Speed vs patience

jasonleow • 21 Feb 2026 •
Speed creates opportunity. Patience compounds it.
Moving fast will generate more chances. But if you quickly jump from thing to thing, growth will stall.
Get moving and find what works, then do it for decades.
In indie hacking, there’s always this fetish about moving fast. 12 startups in 12 months. Move fast and break things. First mover advantage.
But that’s just part of the picture, which Mr Clear called out.
It’s not just speed that counts, but also patience.
Speed first, then patience.
One proceeds after another, in that order.
If all speed and no patience, you have shiny object syndrome. Each experiment doesn’t have enough time to bear fruit. And you thought this was the way because it suits your ADHD brain. The market doesn’t care.
If no speed and all patience, you might be narrowed down too fast, and grind on the wrong thing for decades. Nothing’s more frustrating than talent wasted on a bad business.
If no speed, no patience, you have the 99% majority of people who have loads of ideas but never jump into the arena, always waiting for the perfect time. Or they try something for a while and give up because no fast results. They look for shortcuts.

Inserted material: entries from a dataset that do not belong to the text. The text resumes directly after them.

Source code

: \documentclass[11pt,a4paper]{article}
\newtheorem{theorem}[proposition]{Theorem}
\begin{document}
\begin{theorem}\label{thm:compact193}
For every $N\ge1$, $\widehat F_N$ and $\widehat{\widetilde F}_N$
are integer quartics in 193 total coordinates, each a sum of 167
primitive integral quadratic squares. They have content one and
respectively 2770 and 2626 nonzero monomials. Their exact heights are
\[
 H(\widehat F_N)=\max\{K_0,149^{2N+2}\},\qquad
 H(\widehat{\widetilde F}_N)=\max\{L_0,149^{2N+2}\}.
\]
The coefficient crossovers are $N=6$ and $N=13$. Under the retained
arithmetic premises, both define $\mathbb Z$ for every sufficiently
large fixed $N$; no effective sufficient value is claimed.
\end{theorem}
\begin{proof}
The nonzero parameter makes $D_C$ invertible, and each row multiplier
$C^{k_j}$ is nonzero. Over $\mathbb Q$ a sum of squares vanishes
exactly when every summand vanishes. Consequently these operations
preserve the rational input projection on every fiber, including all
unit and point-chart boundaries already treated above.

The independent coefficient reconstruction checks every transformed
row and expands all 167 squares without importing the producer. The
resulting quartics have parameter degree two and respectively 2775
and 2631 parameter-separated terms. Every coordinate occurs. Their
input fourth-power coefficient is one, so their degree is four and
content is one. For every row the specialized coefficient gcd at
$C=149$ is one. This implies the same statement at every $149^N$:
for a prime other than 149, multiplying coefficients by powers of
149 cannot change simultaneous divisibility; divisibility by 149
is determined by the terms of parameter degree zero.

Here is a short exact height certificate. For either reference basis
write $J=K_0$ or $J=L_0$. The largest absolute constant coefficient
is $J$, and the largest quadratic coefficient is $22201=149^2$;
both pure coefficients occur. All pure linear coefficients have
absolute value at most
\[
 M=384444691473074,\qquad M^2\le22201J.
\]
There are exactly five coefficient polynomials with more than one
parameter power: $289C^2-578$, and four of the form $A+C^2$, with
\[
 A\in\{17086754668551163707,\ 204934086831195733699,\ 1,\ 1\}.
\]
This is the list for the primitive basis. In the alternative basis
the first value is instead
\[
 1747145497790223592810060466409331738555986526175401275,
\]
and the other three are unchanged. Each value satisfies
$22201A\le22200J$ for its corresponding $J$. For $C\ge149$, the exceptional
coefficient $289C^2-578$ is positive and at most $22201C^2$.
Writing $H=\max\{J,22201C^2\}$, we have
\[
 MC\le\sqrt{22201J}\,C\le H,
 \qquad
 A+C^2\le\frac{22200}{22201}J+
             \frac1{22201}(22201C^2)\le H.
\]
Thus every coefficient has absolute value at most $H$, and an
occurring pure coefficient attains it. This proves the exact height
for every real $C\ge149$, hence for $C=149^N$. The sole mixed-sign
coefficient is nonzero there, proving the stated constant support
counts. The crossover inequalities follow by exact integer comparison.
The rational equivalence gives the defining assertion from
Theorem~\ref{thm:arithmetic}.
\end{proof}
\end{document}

If all speed and all patience 24/7, you get the classic formula for burnout. You’ll never sustain running a marathon on 100m dash speeds. No one can. Not even you. The top reason for startup failure is founders dropping out. It’s true.
Speed, then patience.
Nuance nuance nuance.
Comments
@Winkletter Oh wow it’s so good! And spot on too!

I like this framework so much I made it into an infographic. I’m definitely a Shiny Object Man.